Robotaxi hits pedestrian, exposing problems during rapid expansion?

Produced by Zhineng Technology
In 2025, we see L2+ assisted driving shifting from equal access to a focus on safety, with the entire industry becoming more cautious.
The Robotaxi accident in Zhuzhou, Hunan at the end of the year, which resulted in injuries, has brought China's potentially rapid advancement of Robotaxi (including RobotVan) back to the core issue: How far is L4-level Robotaxi (including RobotVan) from safe, large-scale commercial deployment?
Two key questions: Why did the accident happen at this point in 2025? Is there a necessary link between "accelerated expansion" and "increased accidents"?
01
Why did the accident happen at this time?
The "rapid start" of new Robotaxi players
What's hidden behind it?
On December 8, the Robotaxi accident in Zhuzhou, which resulted in injuries, was one of the few publicly confirmed Robotaxi accidents in China that caused injuries. Two motorcycle riders were hit, with one dragged under the vehicle, marking a widely noticed Robotaxi injury incident.

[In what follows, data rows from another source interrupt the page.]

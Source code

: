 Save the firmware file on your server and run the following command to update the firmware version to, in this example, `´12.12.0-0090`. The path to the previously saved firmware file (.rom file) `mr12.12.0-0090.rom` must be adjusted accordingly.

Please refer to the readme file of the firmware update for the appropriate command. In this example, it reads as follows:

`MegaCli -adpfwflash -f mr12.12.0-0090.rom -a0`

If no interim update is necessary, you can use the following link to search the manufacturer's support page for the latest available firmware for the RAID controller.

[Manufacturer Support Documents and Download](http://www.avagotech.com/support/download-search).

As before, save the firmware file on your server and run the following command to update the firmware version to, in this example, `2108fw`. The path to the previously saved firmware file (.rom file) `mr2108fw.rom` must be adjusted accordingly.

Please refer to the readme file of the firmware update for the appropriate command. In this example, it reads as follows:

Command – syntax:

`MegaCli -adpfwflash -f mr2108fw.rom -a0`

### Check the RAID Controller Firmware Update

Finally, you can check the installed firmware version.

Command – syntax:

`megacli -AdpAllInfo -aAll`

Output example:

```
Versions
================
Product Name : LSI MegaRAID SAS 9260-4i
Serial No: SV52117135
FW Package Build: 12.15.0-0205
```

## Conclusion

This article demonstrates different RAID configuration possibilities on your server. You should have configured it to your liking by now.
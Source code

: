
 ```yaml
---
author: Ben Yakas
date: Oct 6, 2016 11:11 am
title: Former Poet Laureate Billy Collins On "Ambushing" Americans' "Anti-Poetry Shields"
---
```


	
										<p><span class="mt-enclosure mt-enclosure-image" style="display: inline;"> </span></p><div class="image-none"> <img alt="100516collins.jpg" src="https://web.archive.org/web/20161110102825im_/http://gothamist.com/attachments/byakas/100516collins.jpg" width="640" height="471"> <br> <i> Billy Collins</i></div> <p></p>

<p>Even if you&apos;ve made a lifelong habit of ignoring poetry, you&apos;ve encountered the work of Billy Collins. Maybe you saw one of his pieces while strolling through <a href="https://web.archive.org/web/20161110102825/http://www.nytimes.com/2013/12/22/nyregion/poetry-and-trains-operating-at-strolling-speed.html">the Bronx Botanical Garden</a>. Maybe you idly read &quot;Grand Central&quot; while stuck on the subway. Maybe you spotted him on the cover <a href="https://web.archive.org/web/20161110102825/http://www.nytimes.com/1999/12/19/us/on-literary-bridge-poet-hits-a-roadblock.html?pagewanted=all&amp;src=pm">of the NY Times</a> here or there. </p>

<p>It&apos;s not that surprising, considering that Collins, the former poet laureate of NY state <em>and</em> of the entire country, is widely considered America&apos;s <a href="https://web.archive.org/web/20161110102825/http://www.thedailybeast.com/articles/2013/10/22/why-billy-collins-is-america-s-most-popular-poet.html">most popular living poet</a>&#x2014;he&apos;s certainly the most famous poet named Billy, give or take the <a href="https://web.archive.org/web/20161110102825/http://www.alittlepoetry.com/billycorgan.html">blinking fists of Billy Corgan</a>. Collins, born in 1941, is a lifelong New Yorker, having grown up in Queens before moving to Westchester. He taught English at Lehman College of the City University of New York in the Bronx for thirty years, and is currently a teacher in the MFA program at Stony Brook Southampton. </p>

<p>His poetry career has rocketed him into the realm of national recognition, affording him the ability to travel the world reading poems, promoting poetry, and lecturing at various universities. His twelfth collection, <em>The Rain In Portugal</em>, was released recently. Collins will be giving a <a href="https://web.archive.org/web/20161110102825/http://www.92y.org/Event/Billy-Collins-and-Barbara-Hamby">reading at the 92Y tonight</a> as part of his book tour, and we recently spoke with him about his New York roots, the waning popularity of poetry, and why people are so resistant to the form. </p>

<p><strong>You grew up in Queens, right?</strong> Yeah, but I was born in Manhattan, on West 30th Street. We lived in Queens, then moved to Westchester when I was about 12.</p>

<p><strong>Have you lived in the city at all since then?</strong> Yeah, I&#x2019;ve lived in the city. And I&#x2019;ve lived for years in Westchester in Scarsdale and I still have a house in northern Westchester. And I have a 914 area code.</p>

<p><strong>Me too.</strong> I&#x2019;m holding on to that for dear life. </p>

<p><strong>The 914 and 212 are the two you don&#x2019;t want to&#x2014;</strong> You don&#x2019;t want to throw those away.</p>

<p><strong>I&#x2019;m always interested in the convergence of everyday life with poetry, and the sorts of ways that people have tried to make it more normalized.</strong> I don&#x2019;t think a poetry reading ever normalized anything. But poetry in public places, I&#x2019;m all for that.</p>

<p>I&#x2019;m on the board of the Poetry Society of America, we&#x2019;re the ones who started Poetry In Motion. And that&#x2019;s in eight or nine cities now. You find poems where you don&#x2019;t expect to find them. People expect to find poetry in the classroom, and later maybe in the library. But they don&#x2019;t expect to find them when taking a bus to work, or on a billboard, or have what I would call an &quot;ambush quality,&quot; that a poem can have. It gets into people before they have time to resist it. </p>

About 80 meters north of the intersection of Yanjiang Road and Qiyi Road in Lusong District, around 9 a.m., the weather was clear, the ground was wet and reflective, possibly just after a sprinkler passed. The road had four lanes in both directions, with open visibility and clear lane markings. The accident vehicle eventually stopped on the sidewalk and no-parking zone, with the two injured lying 10-15 meters behind the vehicle. Currently, all accident videos are post-incident footage, with the actual collision moment missing. The truth awaits official and black box data release.
Based on the video and road conditions, we can understand the scene and situation as follows: From the current reconstruction, the Robotaxi was traveling south and collided after approaching the motorcycle.
The motorcycle may have fallen on its own or lost control due to the collision. Subsequently, the vehicle failed to brake in time, and there was a suspected dragging situation.
The current issue with L4-level Robotaxi is the lack of self-correction capability after errors occur. This company entered the market only six months ago and has already deployed about 80 vehicles in a medium-sized city.
Hello is not an ordinary new player, backed by three major capital and resources: Hello, Ant Group, and CATL, all well-known names in China.
It officially announced its entry in June this year and deployed nearly 100 vehicles on 297 kilometers of open roads in less than six months. A few days ago, news announced plans to deploy 50,000 Robotaxis by 2027, marking the beginning of a very aggressive commercial expansion cycle.
Of course, the question arises: Can technical capabilities, data accumulation, and system verification support such a fast pace?
L4-level autonomous driving is a long-term balance of data density, system robustness, and extreme scenario coverage. The faster the implementation, the less safety redundancy; the larger the scale, the more edge cases.
New players started with "large-scale vehicle deployment." When Robotaxi's operational speed outpaces system maturity, how can accidents be avoided?
In reality, the larger the scale, the more likely it is to encounter extreme scenarios.
◎ Baidu's Apollo Go: An airbag deployment accident occurs every 10.14 million kilometers on average
◎ WeRide: Hit by a human-driven vehicle illegally changing lanes in Abu Dhabi
◎ Pony.ai: Encountered multiple traffic accidents, none resulting in casualties
China's Robotaxi products are beginning to expand in scale and operating time, truly integrating into the transportation system. Various "complex scenarios" that we humans cannot anticipate will start to emerge.
Even abroad, Tesla's Robotaxi had its first collision within a month of launch, and Cruise was suspended after an accident where it failed to identify a pedestrian and dragged them several meters.
Only when L4-level systems are truly deployed on a large scale in urban roads will vulnerabilities, misjudgments, and collaboration defects be gradually discovered.
02
02
The issue of injury accidents,
How should responsibility be defined?
As the U.S. promotes the expansion of L4-level operations, while Tesla, Uber, andWaymo are advancing, multiple cities in China are currently promoting Robotaxi licenses, responsibility systems, and insurance frameworks.
There are many issues here, including how to assign responsibility for autonomous driving system accidents, whether backend data can reproduce key decisions, how the insurance system interfaces with AI driving behavior, and how core companies can assume long-term safety responsibilities.
This is not only about facing accidents but also about being responsible for public trust in society (ride-hailing drivers also need to see if AI is up to the task, and passengers need to see if it's truly safe inside).
L4-level autonomous driving is a long-term game of data density, system robustness, and extreme scenario coverage. The faster the implementation, the less safety redundancy; the larger the scale, the more edge cases.
The challenge for Robotaxi is the endless "low-probability, high-uncertainty events" on the road. What we need to determine is whether L4-level technology can ensure redundancy in abnormal scenarios, correct misjudgments in real-time, and self-complete cognition in "extreme long-tail scenarios."
When Robotaxi truly has to "share the road with human drivers," are we ready?